Algae blooms during the summer have become more frequent and troublesome around the western end of Lake Erie, the shallowest of the five Great Lakes.

Algae growth is fed by phosphorous mainly from farm fertilizer runoff and sewage treatment plants, leaving behind toxins that have contributed to oxygen-deprived dead zones where fish can’t survive. The toxins can kill animals and sicken humans.

Scientists had predicted a significant bloom of the blue-green algae this year, but they didn’t expect it to peak until early September.

Gov. John Kasich’s emergency order issued Saturday allowed the state to begin bringing water into the Toledo area. Large containers were being filled with water at a prison near Columbus and trucked about 130 miles north to Toledo, said Joe Andrews, a spokesman for the Ohio Department of Public Safety.

The state also asked major grocery chains to divert as much water as they can to northwest Ohio, Andrews said.

People reportedly flocked to grocery stores, clearing shelves of bottled water up to 50 miles outside of Toledo. In Lorain County, bottled water was still stocked on grocery store shelves and several store clerks said they did not see any more water sales than usual.

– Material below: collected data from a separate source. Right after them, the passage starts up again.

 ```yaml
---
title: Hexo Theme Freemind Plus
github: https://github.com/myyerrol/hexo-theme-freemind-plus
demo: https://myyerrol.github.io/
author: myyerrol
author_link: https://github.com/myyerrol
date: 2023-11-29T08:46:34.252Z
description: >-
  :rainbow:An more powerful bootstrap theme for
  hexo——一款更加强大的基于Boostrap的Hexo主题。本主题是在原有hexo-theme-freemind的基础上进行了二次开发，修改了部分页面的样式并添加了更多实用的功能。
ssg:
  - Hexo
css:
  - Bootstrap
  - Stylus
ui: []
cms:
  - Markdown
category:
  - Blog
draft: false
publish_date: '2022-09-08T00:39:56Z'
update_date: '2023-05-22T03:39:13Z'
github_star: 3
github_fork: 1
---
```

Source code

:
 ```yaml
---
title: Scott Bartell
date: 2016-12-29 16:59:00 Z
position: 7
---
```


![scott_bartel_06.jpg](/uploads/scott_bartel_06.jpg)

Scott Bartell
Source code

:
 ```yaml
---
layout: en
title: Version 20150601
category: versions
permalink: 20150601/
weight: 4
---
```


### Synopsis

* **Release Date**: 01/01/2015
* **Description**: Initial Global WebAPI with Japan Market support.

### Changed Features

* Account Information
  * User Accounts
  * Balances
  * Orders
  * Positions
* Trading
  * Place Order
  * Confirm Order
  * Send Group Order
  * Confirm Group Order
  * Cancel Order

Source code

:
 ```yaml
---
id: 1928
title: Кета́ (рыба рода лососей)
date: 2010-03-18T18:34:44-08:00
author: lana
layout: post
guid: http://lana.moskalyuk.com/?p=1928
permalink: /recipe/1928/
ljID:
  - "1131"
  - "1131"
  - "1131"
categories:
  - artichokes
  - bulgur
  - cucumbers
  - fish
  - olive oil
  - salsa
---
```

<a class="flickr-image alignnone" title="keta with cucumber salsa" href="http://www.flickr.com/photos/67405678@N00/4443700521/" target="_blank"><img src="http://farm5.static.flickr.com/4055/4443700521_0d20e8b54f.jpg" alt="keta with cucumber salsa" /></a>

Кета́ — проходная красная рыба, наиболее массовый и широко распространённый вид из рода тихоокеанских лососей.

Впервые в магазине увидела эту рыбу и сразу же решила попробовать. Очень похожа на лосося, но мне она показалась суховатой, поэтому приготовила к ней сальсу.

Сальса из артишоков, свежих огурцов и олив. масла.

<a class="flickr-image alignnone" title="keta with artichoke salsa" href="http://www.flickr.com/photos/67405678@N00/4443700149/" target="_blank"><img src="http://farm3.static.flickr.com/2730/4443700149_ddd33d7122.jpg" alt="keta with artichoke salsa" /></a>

“We’re going to be prepared to make sure people are not without water,” said Toledo Mayor D. Michael Collins.

He said officials won’t decide whether the Lake Erie water supply is safe to drink until they receive all the test results, possibly by this morning.

There were no reports Saturday night of people becoming sick from drinking the water, Collins said.

Samples of water were flown to the federal and state Environmental Protection Agency offices in Cincinnati and Columbus and a university in Michigan for additional testing, officials said.

Police officers were called to stores as residents lined up to buy bottled water, bags of ice and flavored water.

“People were hoarding it. It’s ridiculous,” said Monica Morales, who bought several cases of bottled water before the store sold out of water a half-hour after opening.

Operators of water plants all along Lake Erie, which supply drinking water for 11 million people, have been concerned over the last few years about toxins fouling their supplies.

Almost a year ago, one township just east of Toledo told its 2,000 residents not to drink or use the water coming from their taps.

Most water treatment plants along the western Lake Erie shoreline treat their water to combat the algae. Toledo spent about $4 million last year on chemicals to treat its water and combat the toxins.

The Associated Press contributed to this story.